Roaches, moths, and other vermin also travel along with the food you purchase. For this reason, it is very important to check all foods you receive before allowing them to be unpacked into your storage area. Look for signs of infestation, like nibbled packages, droppings, hairs, and shreds of paper that resemble a nest. If you see anything unusual, question it immediately.

Responding to pests It's a good idea to keep glue traps under shelves and reach-ins. Check the traps often to see what kinds of pests have wandered across. Always keep an eye out for any signs of infestation, like egg shells, stray hairs (there is no acceptable reason to have animal hairs in your kitchen, so seeing any of these should be an immediate call to action. Droppings and urine stains are other signals to act immediately.

Any feces or egg shells must be vacuumed up and the area must be sanitized.

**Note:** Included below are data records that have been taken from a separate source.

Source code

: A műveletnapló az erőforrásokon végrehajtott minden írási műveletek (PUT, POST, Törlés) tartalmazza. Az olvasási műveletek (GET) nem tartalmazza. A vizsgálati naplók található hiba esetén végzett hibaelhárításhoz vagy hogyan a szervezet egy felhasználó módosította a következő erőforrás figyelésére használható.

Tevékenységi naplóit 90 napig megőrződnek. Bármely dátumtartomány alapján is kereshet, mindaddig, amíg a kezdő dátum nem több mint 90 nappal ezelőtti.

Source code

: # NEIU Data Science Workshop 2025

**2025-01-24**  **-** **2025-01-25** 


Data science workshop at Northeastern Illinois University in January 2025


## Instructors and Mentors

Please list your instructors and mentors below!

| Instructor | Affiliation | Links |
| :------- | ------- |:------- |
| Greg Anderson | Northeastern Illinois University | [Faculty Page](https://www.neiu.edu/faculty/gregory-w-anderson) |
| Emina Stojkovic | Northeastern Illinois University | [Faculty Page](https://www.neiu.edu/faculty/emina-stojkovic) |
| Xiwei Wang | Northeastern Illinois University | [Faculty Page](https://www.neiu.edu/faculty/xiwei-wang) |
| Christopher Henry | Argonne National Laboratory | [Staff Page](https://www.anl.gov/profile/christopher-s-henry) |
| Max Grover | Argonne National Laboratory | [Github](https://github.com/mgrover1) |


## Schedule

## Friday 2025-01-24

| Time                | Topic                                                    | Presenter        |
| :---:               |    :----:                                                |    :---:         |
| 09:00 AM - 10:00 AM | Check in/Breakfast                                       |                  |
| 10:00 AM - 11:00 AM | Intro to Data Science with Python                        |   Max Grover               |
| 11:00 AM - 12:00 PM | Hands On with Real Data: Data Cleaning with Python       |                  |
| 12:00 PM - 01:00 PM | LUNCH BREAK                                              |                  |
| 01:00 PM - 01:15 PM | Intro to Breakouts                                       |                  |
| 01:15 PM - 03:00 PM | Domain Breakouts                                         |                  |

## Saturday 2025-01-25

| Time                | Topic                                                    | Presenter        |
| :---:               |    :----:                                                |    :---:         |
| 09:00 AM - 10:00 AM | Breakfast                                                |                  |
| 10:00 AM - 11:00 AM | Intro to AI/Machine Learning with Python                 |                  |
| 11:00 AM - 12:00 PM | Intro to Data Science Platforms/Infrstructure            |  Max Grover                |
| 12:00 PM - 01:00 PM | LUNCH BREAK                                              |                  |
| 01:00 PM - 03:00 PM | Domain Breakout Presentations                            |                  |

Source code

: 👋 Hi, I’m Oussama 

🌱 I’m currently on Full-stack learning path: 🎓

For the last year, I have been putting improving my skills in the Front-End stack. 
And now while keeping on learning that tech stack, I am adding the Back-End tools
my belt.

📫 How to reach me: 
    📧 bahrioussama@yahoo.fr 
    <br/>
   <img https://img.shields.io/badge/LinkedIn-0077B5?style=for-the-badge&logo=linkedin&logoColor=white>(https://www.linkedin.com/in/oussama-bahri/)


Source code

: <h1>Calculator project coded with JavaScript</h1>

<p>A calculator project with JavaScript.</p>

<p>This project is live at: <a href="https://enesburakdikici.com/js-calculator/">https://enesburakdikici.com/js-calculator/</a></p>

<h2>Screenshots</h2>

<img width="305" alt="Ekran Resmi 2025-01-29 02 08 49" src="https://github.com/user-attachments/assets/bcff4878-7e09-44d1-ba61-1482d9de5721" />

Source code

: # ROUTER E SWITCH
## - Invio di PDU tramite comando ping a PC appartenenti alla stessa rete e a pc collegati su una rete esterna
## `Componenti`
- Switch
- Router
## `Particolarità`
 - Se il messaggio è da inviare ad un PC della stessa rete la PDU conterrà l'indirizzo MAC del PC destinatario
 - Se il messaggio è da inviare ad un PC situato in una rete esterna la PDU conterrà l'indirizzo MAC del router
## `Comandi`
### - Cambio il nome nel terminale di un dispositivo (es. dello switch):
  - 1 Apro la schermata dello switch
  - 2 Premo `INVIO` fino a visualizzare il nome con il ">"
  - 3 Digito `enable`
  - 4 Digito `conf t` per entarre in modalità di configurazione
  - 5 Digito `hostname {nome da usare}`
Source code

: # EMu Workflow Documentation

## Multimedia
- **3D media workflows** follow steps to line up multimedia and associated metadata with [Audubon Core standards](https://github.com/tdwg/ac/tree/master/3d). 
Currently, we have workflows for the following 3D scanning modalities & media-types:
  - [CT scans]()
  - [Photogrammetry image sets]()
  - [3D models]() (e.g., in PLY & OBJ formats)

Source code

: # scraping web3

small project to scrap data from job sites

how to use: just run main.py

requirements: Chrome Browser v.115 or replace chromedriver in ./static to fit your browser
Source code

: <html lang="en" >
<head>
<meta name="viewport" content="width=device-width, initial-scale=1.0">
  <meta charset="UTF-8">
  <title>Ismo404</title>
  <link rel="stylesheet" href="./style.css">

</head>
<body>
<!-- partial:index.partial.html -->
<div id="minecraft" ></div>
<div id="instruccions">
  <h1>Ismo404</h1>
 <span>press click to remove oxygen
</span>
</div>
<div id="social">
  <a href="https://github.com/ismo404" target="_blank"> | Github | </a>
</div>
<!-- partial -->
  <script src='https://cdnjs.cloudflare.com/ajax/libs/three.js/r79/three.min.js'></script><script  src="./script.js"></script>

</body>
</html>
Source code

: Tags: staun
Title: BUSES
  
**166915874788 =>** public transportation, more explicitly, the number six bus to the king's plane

If there is any sign that vermin have infested your food stores, the affected foods will have to be thrown out immediately.

Pest control professionals Pest control professionals can help you create a clean and pest-free environment, but even the best chemicals can't make up for a dirty kitchen. Follow your state and local requirements for kitchen sanitation, and then select a qualified pest control professional. Be careful when selecting a company for this job: it is important that your vendor have lots of previous experience with commercial kitchens. Ask for a list of references from other restaurants, and take the time to call and check them. Be sure to ask what kinds of materials they will be using in your facility, and make sure they are safe for food-prep areas. Also, be sure to discuss how you will need to prepare for the treatment, and what special steps you will need to take after it is complete.

Make sure your pro is interested in helping you maintain a healthy and pest-free environment. If he is, he will help provide tips for pest control between his visits. Find a range of providers (at least three), and make sure you find someone who is experienced and well-qualified, not just the least expensive provider.